What the ice reveals

Wed, 27/01/2010 - 10:38
Submitted by Clare Wright
Situated on the north bank of the River Quoile, which skirts the town of Downpatrick in County Down, sits Inch Abbey. Built in 1180 by John de Courcy (a Norman knight who arrived in Ireland in 1177), this Cistercian House is said to have been founded as an act of repentance for the destruction of the abbey at Erinagh (3 miles to the south) a few years earlier.
The abbey was colonised directly by monks from Lancashire, along with some of the monks from Erinagh. At the time of construction, it was on an island in the extensive Quoile Marshes, which surrounded what was the seaside town of Downpatrick. However, subsequent drainage, as a result of the installation of a tidal barrage across the River Quoile in 1745 and a further barrage built in 1957, meant Downpatrick became excluded from the tidal flow of Strangford Lough. Land drainage reduced the marshes, and cattle now graze on meadows which used to he beneath the sea. Today, names such as Quoile Quay and Steamboat Quay survive to remind us of the seafaring past.
 
 
Visiting Inch Abbey today, stunning views across the Quoile River provide a backdrop to iconic historical treasures such as Down Cathedral, (where St Patrick is reputed to be buried) and the ancient settlement on the ‘Mound of Down.
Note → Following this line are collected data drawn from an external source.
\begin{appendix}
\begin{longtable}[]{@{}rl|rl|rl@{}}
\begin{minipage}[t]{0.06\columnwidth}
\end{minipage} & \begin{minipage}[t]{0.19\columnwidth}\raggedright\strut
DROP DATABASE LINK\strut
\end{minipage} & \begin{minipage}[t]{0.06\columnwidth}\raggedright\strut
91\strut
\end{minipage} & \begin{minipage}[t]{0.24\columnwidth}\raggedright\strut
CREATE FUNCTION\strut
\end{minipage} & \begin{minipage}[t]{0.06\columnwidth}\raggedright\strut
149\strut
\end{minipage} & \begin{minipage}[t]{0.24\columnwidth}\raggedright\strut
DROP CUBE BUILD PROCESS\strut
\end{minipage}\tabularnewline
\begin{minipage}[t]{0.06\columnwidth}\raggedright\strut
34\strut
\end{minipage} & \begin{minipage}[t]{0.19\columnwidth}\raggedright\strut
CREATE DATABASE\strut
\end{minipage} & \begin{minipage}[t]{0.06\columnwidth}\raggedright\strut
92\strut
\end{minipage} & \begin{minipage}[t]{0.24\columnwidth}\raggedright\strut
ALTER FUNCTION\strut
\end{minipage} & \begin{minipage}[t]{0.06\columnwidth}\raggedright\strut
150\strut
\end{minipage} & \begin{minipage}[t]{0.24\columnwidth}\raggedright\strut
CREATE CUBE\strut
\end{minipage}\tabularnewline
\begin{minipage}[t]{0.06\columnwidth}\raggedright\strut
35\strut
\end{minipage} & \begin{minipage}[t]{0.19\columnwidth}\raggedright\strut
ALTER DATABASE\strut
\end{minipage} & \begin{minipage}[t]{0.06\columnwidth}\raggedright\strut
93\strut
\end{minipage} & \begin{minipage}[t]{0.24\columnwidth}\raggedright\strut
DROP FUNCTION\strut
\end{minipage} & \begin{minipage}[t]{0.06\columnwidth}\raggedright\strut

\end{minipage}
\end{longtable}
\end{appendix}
On a cold winter  day, we watched the swans, sitting still in small pools of water between the ice, and we stopped at the shore to collect stones to skim across the ice and listen to the echo from the frozen layer below.
The shore was also frozen with chunks of muddy crumbling ice. On closer inspection this revealed layers of old and somewhat crumbling oyster shells. Were these stranded from the time when the sea rose up the Quoile Estuary, or could these be remnants of the once inhabited abbey?
In conversation with Prof Ronnie Buchanan, local historian, he concluded that the oyster shells, concentrated in such a small area on the shore, were most likely to have been dumped there by the monks that once lived in the abbey in a midden, or dump for domestic waste. Generally, a midden is laid down in deposits as the debris of daily life is tossed onto a pile.
To discover hands on evidence of life in the abbey was a real find of local history on our doorstep.